Material for this exercise »

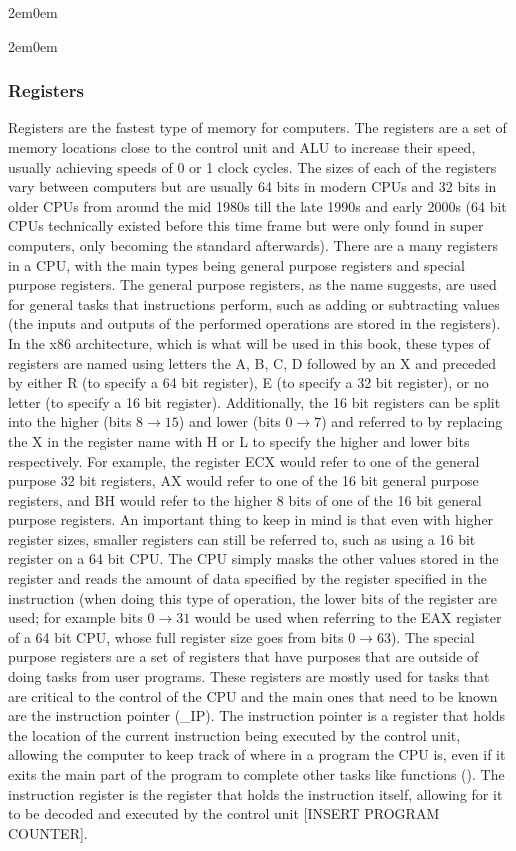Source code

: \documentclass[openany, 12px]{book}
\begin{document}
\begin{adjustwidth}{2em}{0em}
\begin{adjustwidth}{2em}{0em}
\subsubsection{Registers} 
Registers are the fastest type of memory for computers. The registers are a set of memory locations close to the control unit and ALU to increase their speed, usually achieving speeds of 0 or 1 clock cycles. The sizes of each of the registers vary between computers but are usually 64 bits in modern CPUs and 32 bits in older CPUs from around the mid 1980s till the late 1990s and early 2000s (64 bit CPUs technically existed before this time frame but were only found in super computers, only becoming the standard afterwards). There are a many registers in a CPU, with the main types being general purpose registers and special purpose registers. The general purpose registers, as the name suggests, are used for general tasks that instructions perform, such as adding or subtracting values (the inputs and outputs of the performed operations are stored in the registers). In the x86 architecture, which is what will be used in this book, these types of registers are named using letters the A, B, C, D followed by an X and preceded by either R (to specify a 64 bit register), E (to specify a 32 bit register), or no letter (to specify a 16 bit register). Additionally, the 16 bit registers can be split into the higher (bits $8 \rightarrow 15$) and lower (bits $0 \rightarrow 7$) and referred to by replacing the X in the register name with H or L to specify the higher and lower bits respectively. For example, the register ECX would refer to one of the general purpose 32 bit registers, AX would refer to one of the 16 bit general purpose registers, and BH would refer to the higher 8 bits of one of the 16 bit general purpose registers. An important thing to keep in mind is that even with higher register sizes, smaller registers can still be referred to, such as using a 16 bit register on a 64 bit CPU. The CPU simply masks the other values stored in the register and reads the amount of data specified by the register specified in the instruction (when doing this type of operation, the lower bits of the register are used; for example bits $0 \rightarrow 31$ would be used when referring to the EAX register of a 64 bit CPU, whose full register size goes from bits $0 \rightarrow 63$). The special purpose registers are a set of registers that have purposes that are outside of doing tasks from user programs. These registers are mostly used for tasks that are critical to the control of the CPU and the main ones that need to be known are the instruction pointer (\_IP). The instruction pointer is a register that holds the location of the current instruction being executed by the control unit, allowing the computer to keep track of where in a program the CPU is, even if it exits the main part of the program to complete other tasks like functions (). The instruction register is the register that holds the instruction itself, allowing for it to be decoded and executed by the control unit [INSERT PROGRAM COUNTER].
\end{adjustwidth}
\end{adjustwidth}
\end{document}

---

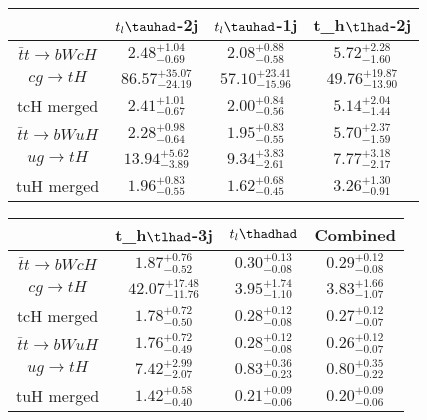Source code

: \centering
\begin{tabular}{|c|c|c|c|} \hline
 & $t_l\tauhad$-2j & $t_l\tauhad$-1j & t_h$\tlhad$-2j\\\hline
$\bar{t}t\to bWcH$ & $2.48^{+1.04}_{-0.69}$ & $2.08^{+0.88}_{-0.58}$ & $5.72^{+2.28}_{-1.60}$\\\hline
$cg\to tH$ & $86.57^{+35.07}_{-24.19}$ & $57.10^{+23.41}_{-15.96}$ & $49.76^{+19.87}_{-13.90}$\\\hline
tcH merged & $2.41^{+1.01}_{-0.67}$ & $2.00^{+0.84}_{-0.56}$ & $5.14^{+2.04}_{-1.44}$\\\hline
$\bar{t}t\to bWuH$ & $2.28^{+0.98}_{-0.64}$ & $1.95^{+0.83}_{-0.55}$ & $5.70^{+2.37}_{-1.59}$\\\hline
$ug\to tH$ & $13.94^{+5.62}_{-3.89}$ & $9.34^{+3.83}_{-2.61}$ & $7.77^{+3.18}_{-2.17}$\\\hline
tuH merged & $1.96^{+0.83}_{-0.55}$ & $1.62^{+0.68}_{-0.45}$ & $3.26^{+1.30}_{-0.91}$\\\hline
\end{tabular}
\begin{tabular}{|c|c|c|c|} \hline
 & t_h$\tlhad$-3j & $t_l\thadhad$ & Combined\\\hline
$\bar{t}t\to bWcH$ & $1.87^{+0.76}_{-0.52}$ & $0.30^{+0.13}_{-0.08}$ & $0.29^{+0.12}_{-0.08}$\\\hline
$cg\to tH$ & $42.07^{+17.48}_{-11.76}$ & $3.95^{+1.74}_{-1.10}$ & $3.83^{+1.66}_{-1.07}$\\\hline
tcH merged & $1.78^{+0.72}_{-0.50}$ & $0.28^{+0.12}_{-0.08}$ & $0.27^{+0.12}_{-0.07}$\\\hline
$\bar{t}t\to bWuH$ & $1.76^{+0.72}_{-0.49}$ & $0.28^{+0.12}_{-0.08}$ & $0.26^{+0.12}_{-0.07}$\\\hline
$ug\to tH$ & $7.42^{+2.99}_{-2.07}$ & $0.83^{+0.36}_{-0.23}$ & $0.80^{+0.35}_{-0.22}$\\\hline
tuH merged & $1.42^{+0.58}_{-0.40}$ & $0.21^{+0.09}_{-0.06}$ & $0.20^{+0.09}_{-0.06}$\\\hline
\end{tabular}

Work request »
Which lines above include the word "bWuH"? Pick them out and copy them.

Exercise solution »
$\bar{t}t\to bWuH$ & $2.28^{+0.98}_{-0.64}$ & $1.95^{+0.83}_{-0.55}$ & $5.70^{+2.37}_{-1.59}$\\\hline
$\bar{t}t\to bWuH$ & $1.76^{+0.72}_{-0.49}$ & $0.28^{+0.12}_{-0.08}$ & $0.26^{+0.12}_{-0.07}$\\\hline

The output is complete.